You’ve been granted a tour of the original Central Intelligence Agency headquarters building outside Washington, DC.
Pass the statue of Nathan Hale as you walk through the big glass doors of the front entrance. Try not to gawk.
Once inside, the Great Seal stretches across the floor in varied shades of gray granite. A quote from the Bible is chiseled on the wall to your left. To the right, you see the Wall of Honor. Each star on the wall represents an Agency officer who died in the line of duty.
Walk straight ahead to the bronze bust of William Donovan, head of the Office of Strategic Services during World War II, the forerunner of the CIA. Proceed past walls lined with portraits of US presidents and former Directors of National Intelligence. Pause by Leon Panetta’s portrait. His dog Bravo, who often came to the office, is in the picture with him.

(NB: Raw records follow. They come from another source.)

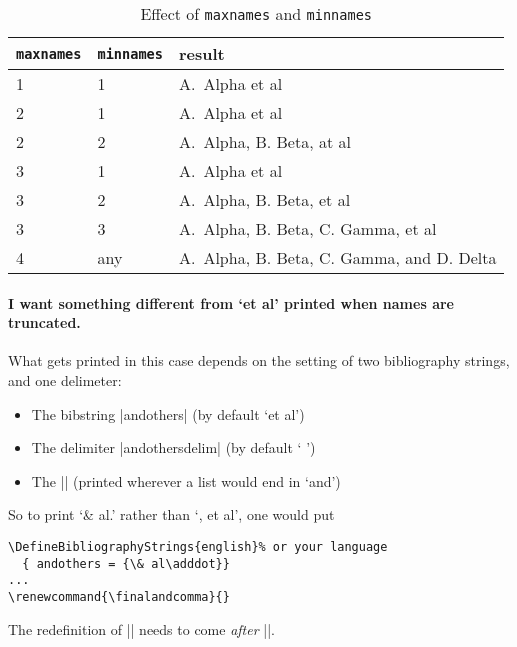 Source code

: \begin{table}
\begin{tabularx}{\textwidth}{llX}
\toprule
\texttt{maxnames} & \texttt{minnames} & \textsf{result} \\
\midrule
1                 &  1                & A.\ Alpha et al \\
2                 &  1                & A.\ Alpha et al \\
2                 &  2                & A.\ Alpha, B. Beta, at al \\
3                 &  1                & A.\ Alpha et al \\
3                 &  2                & A.\ Alpha, B. Beta, et al \\
3                 &  3                & A.\ Alpha, B. Beta, C. Gamma, et al \\
4                 &  any              & A.\ Alpha, B. Beta, C. Gamma, and D. Delta \\
\bottomrule
\end{tabularx}
\caption{Effect of \texttt{maxnames} and \texttt{minnames}\label{maxnames}}
\end{table}

\paragraph{I want something different from `et al' printed when names
  are truncated.} What gets printed in this case depends on the
setting of two bibliography strings, and one delimeter:
\begin{itemize}
\item The bibstring |andothers| (by default `et al')
\item The delimiter |andothersdelim| (by default ` ')
\item The |\finalandcomma| (printed wherever a list would end in
  `and')
\end{itemize}
So to print `\& al.' rather than `, et al', one would put
\begin{Verbatim}
\DefineBibliographyStrings{english}% or your language
  { andothers = {\& al\adddot}}
...
\renewcommand{\finalandcomma}{}
\end{Verbatim}
The redefinition of |\finalandcomma| needs to come \emph{after}
||.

Through a bank of tall windows, you’ll glimpse a big courtyard. Keep going.
You’re almost at the most highly anticipated stop on your tour.
Imagine the Disney Store if it was full of items bearing the CIA seal. Everything from cuff links to glassware, cigarette lighters to tee shirts. Even a cookbook written by intelligence officers called Spies, Black Ties and Mango Pies. Hidden in the back are necessary items for busy office workers: aspirin, mouthwash, extra ties and pantyhose.

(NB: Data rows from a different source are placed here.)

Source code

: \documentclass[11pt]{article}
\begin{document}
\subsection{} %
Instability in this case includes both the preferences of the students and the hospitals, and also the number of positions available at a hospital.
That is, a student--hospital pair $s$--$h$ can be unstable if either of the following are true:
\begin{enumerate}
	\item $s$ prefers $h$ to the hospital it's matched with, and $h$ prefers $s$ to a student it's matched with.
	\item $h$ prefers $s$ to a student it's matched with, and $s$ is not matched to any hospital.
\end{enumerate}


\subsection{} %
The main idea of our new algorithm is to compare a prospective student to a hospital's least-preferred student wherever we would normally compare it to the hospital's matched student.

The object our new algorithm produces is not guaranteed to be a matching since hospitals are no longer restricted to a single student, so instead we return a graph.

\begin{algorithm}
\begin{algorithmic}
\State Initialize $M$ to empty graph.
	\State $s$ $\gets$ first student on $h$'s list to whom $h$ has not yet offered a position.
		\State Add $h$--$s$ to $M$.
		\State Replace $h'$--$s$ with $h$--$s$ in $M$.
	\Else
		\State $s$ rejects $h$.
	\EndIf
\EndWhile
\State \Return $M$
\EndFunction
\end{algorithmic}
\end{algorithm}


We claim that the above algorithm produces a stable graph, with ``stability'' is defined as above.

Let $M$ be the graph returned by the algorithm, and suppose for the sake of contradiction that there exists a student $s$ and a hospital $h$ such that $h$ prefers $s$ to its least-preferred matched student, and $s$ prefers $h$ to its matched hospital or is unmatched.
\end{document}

Wade into the clothing section. Ignore the ubiquitous hoodies and polos. You’re looking for treasure.
There it is.
One tee to rule them all
The tee shirt bears 3 simple sentences, the unofficial ethos of those engaged in clandestine activities. These 3 simple sentences are key to understanding how lying and deception gain traction.
- Admit nothing.
- Deny everything.
- Make counter accusations.
Whether bold-faced lies or subtle marketing falsehoods, successful lies are grounded in at least one of these concepts.
The easiest thing to do when confronted by a lie is to not admit it. Politicians and their spokespeople do it all the time. “No comment.”
A lie of omission is when you admit nothing AND create a believably false narrative. For example, by not reporting a hot news item that might damage a political or economic ally, a media outlet implies that the story is just not that important. Not worth wasting time on it.
The best thing about lies of omission is that they’re just so durn hard to prove.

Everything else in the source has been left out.